■ WORK TO BE COMPLETED
Print, word for word, the opening line of the data below and every line after it through the line that contains "- Emphasise flexibility", but not the pictures.

━━━ MATERIAL PROVIDED

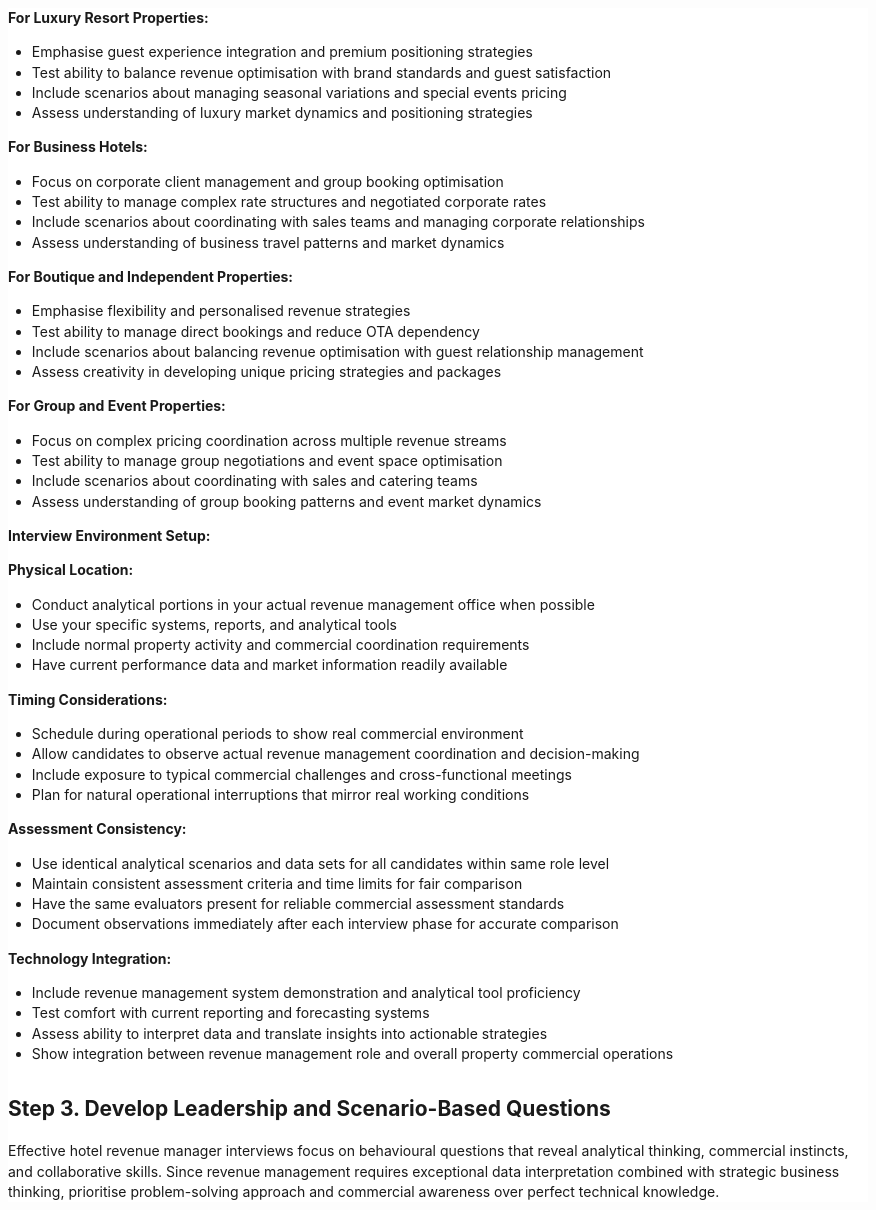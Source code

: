 **For Luxury Resort Properties:**
- Emphasise guest experience integration and premium positioning strategies
- Test ability to balance revenue optimisation with brand standards and guest satisfaction
- Include scenarios about managing seasonal variations and special events pricing
- Assess understanding of luxury market dynamics and positioning strategies

**For Business Hotels:**
- Focus on corporate client management and group booking optimisation
- Test ability to manage complex rate structures and negotiated corporate rates
- Include scenarios about coordinating with sales teams and managing corporate relationships
- Assess understanding of business travel patterns and market dynamics

**For Boutique and Independent Properties:**
- Emphasise flexibility and personalised revenue strategies
- Test ability to manage direct bookings and reduce OTA dependency
- Include scenarios about balancing revenue optimisation with guest relationship management
- Assess creativity in developing unique pricing strategies and packages

**For Group and Event Properties:**
- Focus on complex pricing coordination across multiple revenue streams
- Test ability to manage group negotiations and event space optimisation
- Include scenarios about coordinating with sales and catering teams
- Assess understanding of group booking patterns and event market dynamics

**Interview Environment Setup:**

**Physical Location:**
- Conduct analytical portions in your actual revenue management office when possible
- Use your specific systems, reports, and analytical tools
- Include normal property activity and commercial coordination requirements
- Have current performance data and market information readily available

**Timing Considerations:**
- Schedule during operational periods to show real commercial environment
- Allow candidates to observe actual revenue management coordination and decision-making
- Include exposure to typical commercial challenges and cross-functional meetings
- Plan for natural operational interruptions that mirror real working conditions

**Assessment Consistency:**
- Use identical analytical scenarios and data sets for all candidates within same role level
- Maintain consistent assessment criteria and time limits for fair comparison
- Have the same evaluators present for reliable commercial assessment standards
- Document observations immediately after each interview phase for accurate comparison

**Technology Integration:**
- Include revenue management system demonstration and analytical tool proficiency
- Test comfort with current reporting and forecasting systems
- Assess ability to interpret data and translate insights into actionable strategies
- Show integration between revenue management role and overall property commercial operations

## Step 3. Develop Leadership and Scenario-Based Questions

Effective hotel revenue manager interviews focus on behavioural questions that reveal analytical thinking, commercial instincts, and collaborative skills. Since revenue management requires exceptional data interpretation combined with strategic business thinking, prioritise problem-solving approach and commercial awareness over perfect technical knowledge.
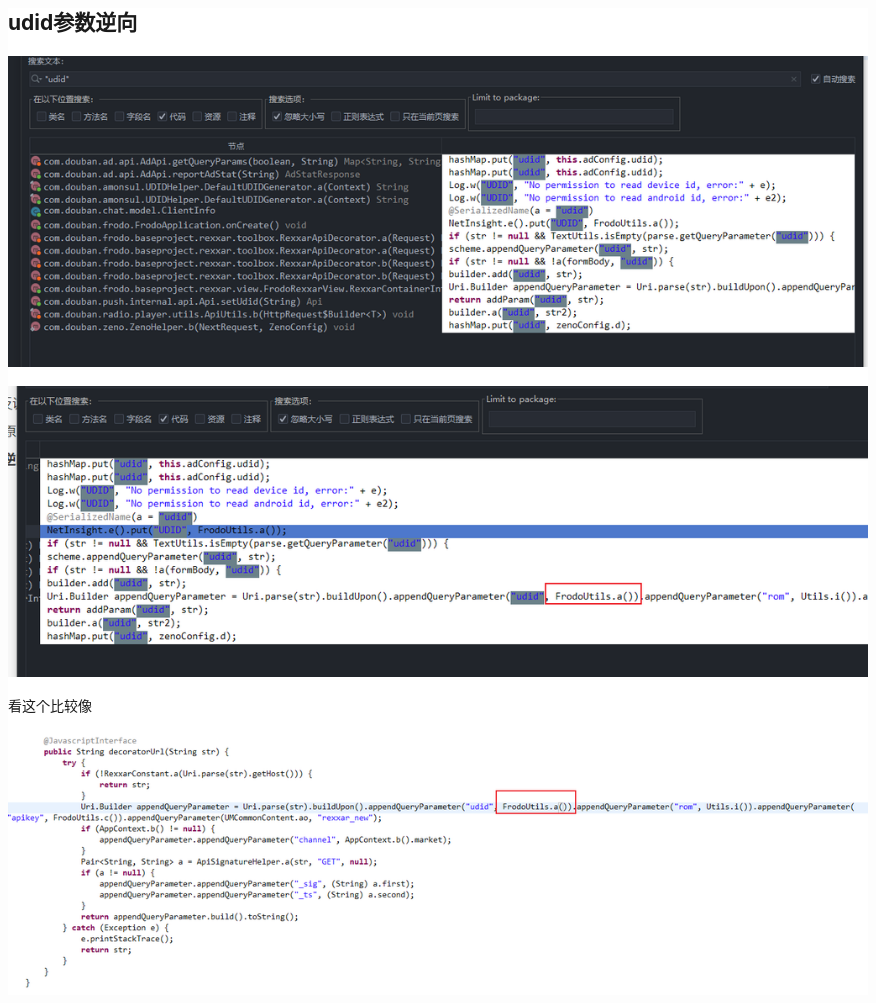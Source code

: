 



## udid参数逆向

![1748357055961](assets/1748357055961.png)

![1748357086701](assets/1748357086701.png)

看这个比较像

![1748357112896](assets/1748357112896.png)
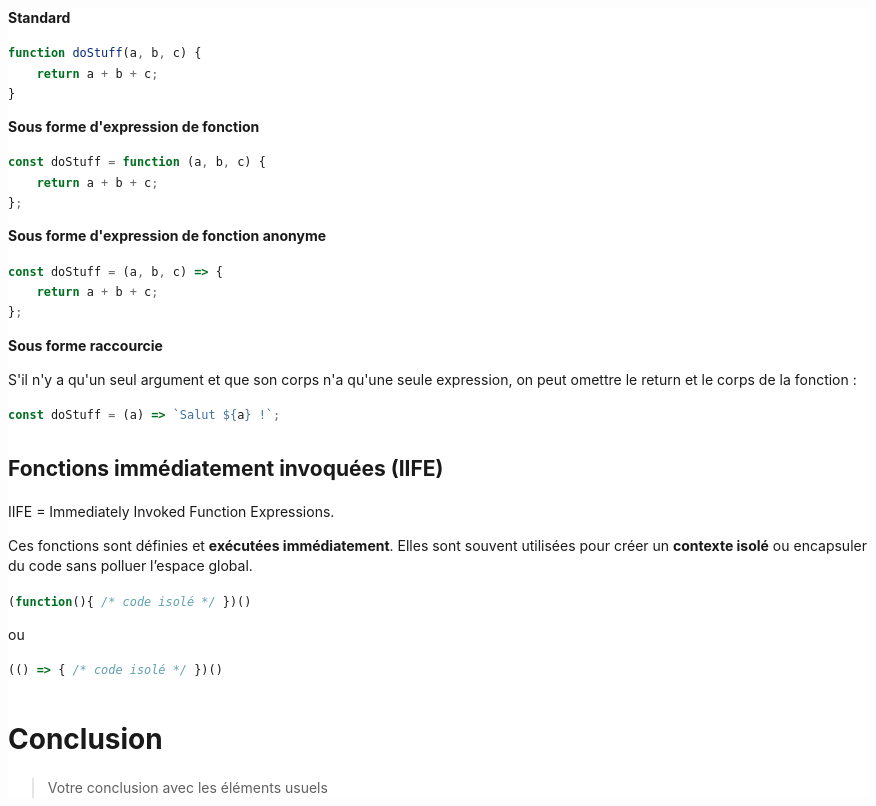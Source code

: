 **Standard**

```javascript
function doStuff(a, b, c) {
    return a + b + c;
}
```

**Sous forme d'expression de fonction**

```javascript
const doStuff = function (a, b, c) {
    return a + b + c;
};
```

**Sous forme d'expression de fonction anonyme**

```javascript
const doStuff = (a, b, c) => {
    return a + b + c;
};
```

**Sous forme raccourcie**

S'il n'y a qu'un seul argument et que son corps n'a qu'une seule expression, on peut omettre le return et le corps de la fonction :

```javascript
const doStuff = (a) => `Salut ${a} !`;
```

## Fonctions immédiatement invoquées (IIFE)

IIFE = Immediately Invoked Function Expressions.

Ces fonctions sont définies et **exécutées immédiatement**. Elles sont souvent utilisées pour créer un **contexte isolé** ou encapsuler du code sans polluer l’espace global.

```javascript
(function(){ /* code isolé */ })()
```

ou

```javascript
(() => { /* code isolé */ })()
```

# Conclusion

> Votre conclusion avec les éléments usuels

━━━━━━

■ RESPONSE BELOW
Source code

: **For Luxury Resort Properties:**
- Emphasise guest experience integration and premium positioning strategies
- Test ability to balance revenue optimisation with brand standards and guest satisfaction
- Include scenarios about managing seasonal variations and special events pricing
- Assess understanding of luxury market dynamics and positioning strategies

**For Business Hotels:**
- Focus on corporate client management and group booking optimisation
- Test ability to manage complex rate structures and negotiated corporate rates
- Include scenarios about coordinating with sales teams and managing corporate relationships
- Assess understanding of business travel patterns and market dynamics

**For Boutique and Independent Properties:**
- Emphasise flexibility and personalised revenue strategies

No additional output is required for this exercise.